==== TASK INPUTS

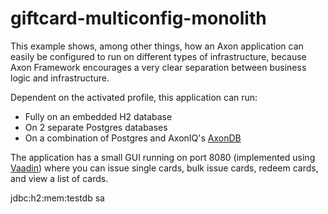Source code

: # giftcard-multiconfig-monolith

This example shows, among other things, how an Axon application can easily be configured 
to run on different types of infrastructure, because Axon Framework encourages a very clear
separation between business logic and infrastructure.

Dependent on the activated profile, this application can run:
* Fully on an embedded H2 database
* On 2 separate Postgres databases
* On a combination of Postgres and AxonIQ's [AxonDB](https://axoniq.io/products/axondb.html)

The application has a small GUI running on port 8080 (implemented using [Vaadin](https://vaadin.com/)) where you can issue single cards, bulk issue cards, redeem cards,
and view a list of cards.

jdbc:h2:mem:testdb sa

========

• INSTRUCTIONS FOR THE TASK
Every line above from the line with "Dependent on the" to the line with "and AxonIQ's [AxonDB](https://axoniq.io/products/axondb.html)", inclusive, must be returned exactly; no other line belongs in the reply.

• EXERCISE RESULT
Dependent on the activated profile, this application can run:
* Fully on an embedded H2 database
* On 2 separate Postgres databases
* On a combination of Postgres and AxonIQ's [AxonDB](https://axoniq.io/products/axondb.html)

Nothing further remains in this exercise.